Idiopathic subglottic stenosis (iSGS) is a localized airway disease that almost exclusively affects females. Understanding the molecular mechanisms involved may provide insights leading to therapeutic interventions. Next-generation sequencing was performed on tissue sections from patients with iSGS (n = 22), antineutrophil cytoplasmic antibody–associated vasculitis (AAV; n = 5), and matched controls (n = 9) to explore candidate genes and mechanisms of disease. Gene expression changes were validated, and selected markers were identified by immunofluorescence staining.
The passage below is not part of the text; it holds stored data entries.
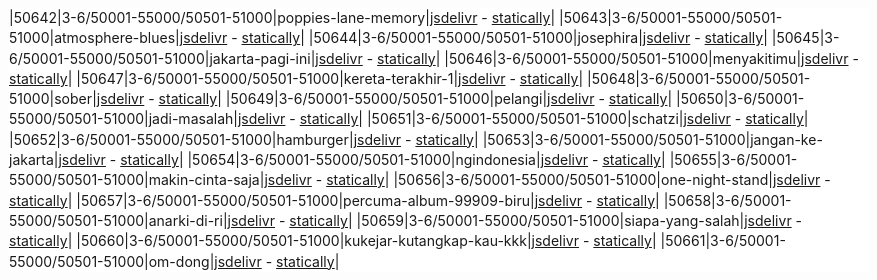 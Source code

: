 |50642|3-6/50001-55000/50501-51000|poppies-lane-memory|[jsdelivr](https://cdn.jsdelivr.net/gh/dbchord/png-old-c-1280x720_3-6/50001-55000/50501-51000/poppies-lane-memory.png) - [statically](https://cdn.statically.io/gh/dbchord/png-old-c-1280x720_3-6/img/50001-55000/50501-51000/poppies-lane-memory.png)|
|50643|3-6/50001-55000/50501-51000|atmosphere-blues|[jsdelivr](https://cdn.jsdelivr.net/gh/dbchord/png-old-c-1280x720_3-6/50001-55000/50501-51000/atmosphere-blues.png) - [statically](https://cdn.statically.io/gh/dbchord/png-old-c-1280x720_3-6/img/50001-55000/50501-51000/atmosphere-blues.png)|
|50644|3-6/50001-55000/50501-51000|josephira|[jsdelivr](https://cdn.jsdelivr.net/gh/dbchord/png-old-c-1280x720_3-6/50001-55000/50501-51000/josephira.png) - [statically](https://cdn.statically.io/gh/dbchord/png-old-c-1280x720_3-6/img/50001-55000/50501-51000/josephira.png)|
|50645|3-6/50001-55000/50501-51000|jakarta-pagi-ini|[jsdelivr](https://cdn.jsdelivr.net/gh/dbchord/png-old-c-1280x720_3-6/50001-55000/50501-51000/jakarta-pagi-ini.png) - [statically](https://cdn.statically.io/gh/dbchord/png-old-c-1280x720_3-6/img/50001-55000/50501-51000/jakarta-pagi-ini.png)|
|50646|3-6/50001-55000/50501-51000|menyakitimu|[jsdelivr](https://cdn.jsdelivr.net/gh/dbchord/png-old-c-1280x720_3-6/50001-55000/50501-51000/menyakitimu.png) - [statically](https://cdn.statically.io/gh/dbchord/png-old-c-1280x720_3-6/img/50001-55000/50501-51000/menyakitimu.png)|
|50647|3-6/50001-55000/50501-51000|kereta-terakhir-1|[jsdelivr](https://cdn.jsdelivr.net/gh/dbchord/png-old-c-1280x720_3-6/50001-55000/50501-51000/kereta-terakhir-1.png) - [statically](https://cdn.statically.io/gh/dbchord/png-old-c-1280x720_3-6/img/50001-55000/50501-51000/kereta-terakhir-1.png)|
|50648|3-6/50001-55000/50501-51000|sober|[jsdelivr](https://cdn.jsdelivr.net/gh/dbchord/png-old-c-1280x720_3-6/50001-55000/50501-51000/sober.png) - [statically](https://cdn.statically.io/gh/dbchord/png-old-c-1280x720_3-6/img/50001-55000/50501-51000/sober.png)|
|50649|3-6/50001-55000/50501-51000|pelangi|[jsdelivr](https://cdn.jsdelivr.net/gh/dbchord/png-old-c-1280x720_3-6/50001-55000/50501-51000/pelangi.png) - [statically](https://cdn.statically.io/gh/dbchord/png-old-c-1280x720_3-6/img/50001-55000/50501-51000/pelangi.png)|
|50650|3-6/50001-55000/50501-51000|jadi-masalah|[jsdelivr](https://cdn.jsdelivr.net/gh/dbchord/png-old-c-1280x720_3-6/50001-55000/50501-51000/jadi-masalah.png) - [statically](https://cdn.statically.io/gh/dbchord/png-old-c-1280x720_3-6/img/50001-55000/50501-51000/jadi-masalah.png)|
|50651|3-6/50001-55000/50501-51000|schatzi|[jsdelivr](https://cdn.jsdelivr.net/gh/dbchord/png-old-c-1280x720_3-6/50001-55000/50501-51000/schatzi.png) - [statically](https://cdn.statically.io/gh/dbchord/png-old-c-1280x720_3-6/img/50001-55000/50501-51000/schatzi.png)|
|50652|3-6/50001-55000/50501-51000|hamburger|[jsdelivr](https://cdn.jsdelivr.net/gh/dbchord/png-old-c-1280x720_3-6/50001-55000/50501-51000/hamburger.png) - [statically](https://cdn.statically.io/gh/dbchord/png-old-c-1280x720_3-6/img/50001-55000/50501-51000/hamburger.png)|
|50653|3-6/50001-55000/50501-51000|jangan-ke-jakarta|[jsdelivr](https://cdn.jsdelivr.net/gh/dbchord/png-old-c-1280x720_3-6/50001-55000/50501-51000/jangan-ke-jakarta.png) - [statically](https://cdn.statically.io/gh/dbchord/png-old-c-1280x720_3-6/img/50001-55000/50501-51000/jangan-ke-jakarta.png)|
|50654|3-6/50001-55000/50501-51000|ngindonesia|[jsdelivr](https://cdn.jsdelivr.net/gh/dbchord/png-old-c-1280x720_3-6/50001-55000/50501-51000/ngindonesia.png) - [statically](https://cdn.statically.io/gh/dbchord/png-old-c-1280x720_3-6/img/50001-55000/50501-51000/ngindonesia.png)|
|50655|3-6/50001-55000/50501-51000|makin-cinta-saja|[jsdelivr](https://cdn.jsdelivr.net/gh/dbchord/png-old-c-1280x720_3-6/50001-55000/50501-51000/makin-cinta-saja.png) - [statically](https://cdn.statically.io/gh/dbchord/png-old-c-1280x720_3-6/img/50001-55000/50501-51000/makin-cinta-saja.png)|
|50656|3-6/50001-55000/50501-51000|one-night-stand|[jsdelivr](https://cdn.jsdelivr.net/gh/dbchord/png-old-c-1280x720_3-6/50001-55000/50501-51000/one-night-stand.png) - [statically](https://cdn.statically.io/gh/dbchord/png-old-c-1280x720_3-6/img/50001-55000/50501-51000/one-night-stand.png)|
|50657|3-6/50001-55000/50501-51000|percuma-album-99909-biru|[jsdelivr](https://cdn.jsdelivr.net/gh/dbchord/png-old-c-1280x720_3-6/50001-55000/50501-51000/percuma-album-99909-biru.png) - [statically](https://cdn.statically.io/gh/dbchord/png-old-c-1280x720_3-6/img/50001-55000/50501-51000/percuma-album-99909-biru.png)|
|50658|3-6/50001-55000/50501-51000|anarki-di-ri|[jsdelivr](https://cdn.jsdelivr.net/gh/dbchord/png-old-c-1280x720_3-6/50001-55000/50501-51000/anarki-di-ri.png) - [statically](https://cdn.statically.io/gh/dbchord/png-old-c-1280x720_3-6/img/50001-55000/50501-51000/anarki-di-ri.png)|
|50659|3-6/50001-55000/50501-51000|siapa-yang-salah|[jsdelivr](https://cdn.jsdelivr.net/gh/dbchord/png-old-c-1280x720_3-6/50001-55000/50501-51000/siapa-yang-salah.png) - [statically](https://cdn.statically.io/gh/dbchord/png-old-c-1280x720_3-6/img/50001-55000/50501-51000/siapa-yang-salah.png)|
|50660|3-6/50001-55000/50501-51000|kukejar-kutangkap-kau-kkk|[jsdelivr](https://cdn.jsdelivr.net/gh/dbchord/png-old-c-1280x720_3-6/50001-55000/50501-51000/kukejar-kutangkap-kau-kkk.png) - [statically](https://cdn.statically.io/gh/dbchord/png-old-c-1280x720_3-6/img/50001-55000/50501-51000/kukejar-kutangkap-kau-kkk.png)|
|50661|3-6/50001-55000/50501-51000|om-dong|[jsdelivr](https://cdn.jsdelivr.net/gh/dbchord/png-old-c-1280x720_3-6/50001-55000/50501-51000/om-dong.png) - [statically](https://cdn.statically.io/gh/dbchord/png-old-c-1280x720_3-6/img/50001-55000/50501-51000/om-dong.png)|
Epithelial-mesenchymal transition (EMT) and leukocyte extravasation pathways were the biological mechanisms most relevant to iSGS pathogenesis. Alternatively activated macrophages (M2) were abundant in the subepithelium and perisubmucosal glands of the airway in iSGS and AAV. Increased expression of the mesenchymal marker S100A4 and decreased expression of the epithelial marker epithelial cell adhesion molecule (EPCAM) further supported a role for EMT, but to different extents, in iSGS and antineutrophil cytoplasmic antibody–associated subglottic stenosis. In patients with iSGS, high expression of prostate transmembrane protein, androgen induced 1 (PMEPA1), an EMT regulator, was associated with a shorter recurrence interval (25 versus 116 months: hazard ratio = 4.16; P = 0.041; 95% CI, 1.056–15.60). Thus, EMT is a key pathogenetic mechanism of subglottic stenosis in iSGS and AAV. M2 macrophages contribute to the pathogenesis of both diseases, suggesting a shared profibrotic mechanism, and PMEPA1 may be a biomarker for predicting disease recurrence in iSGS.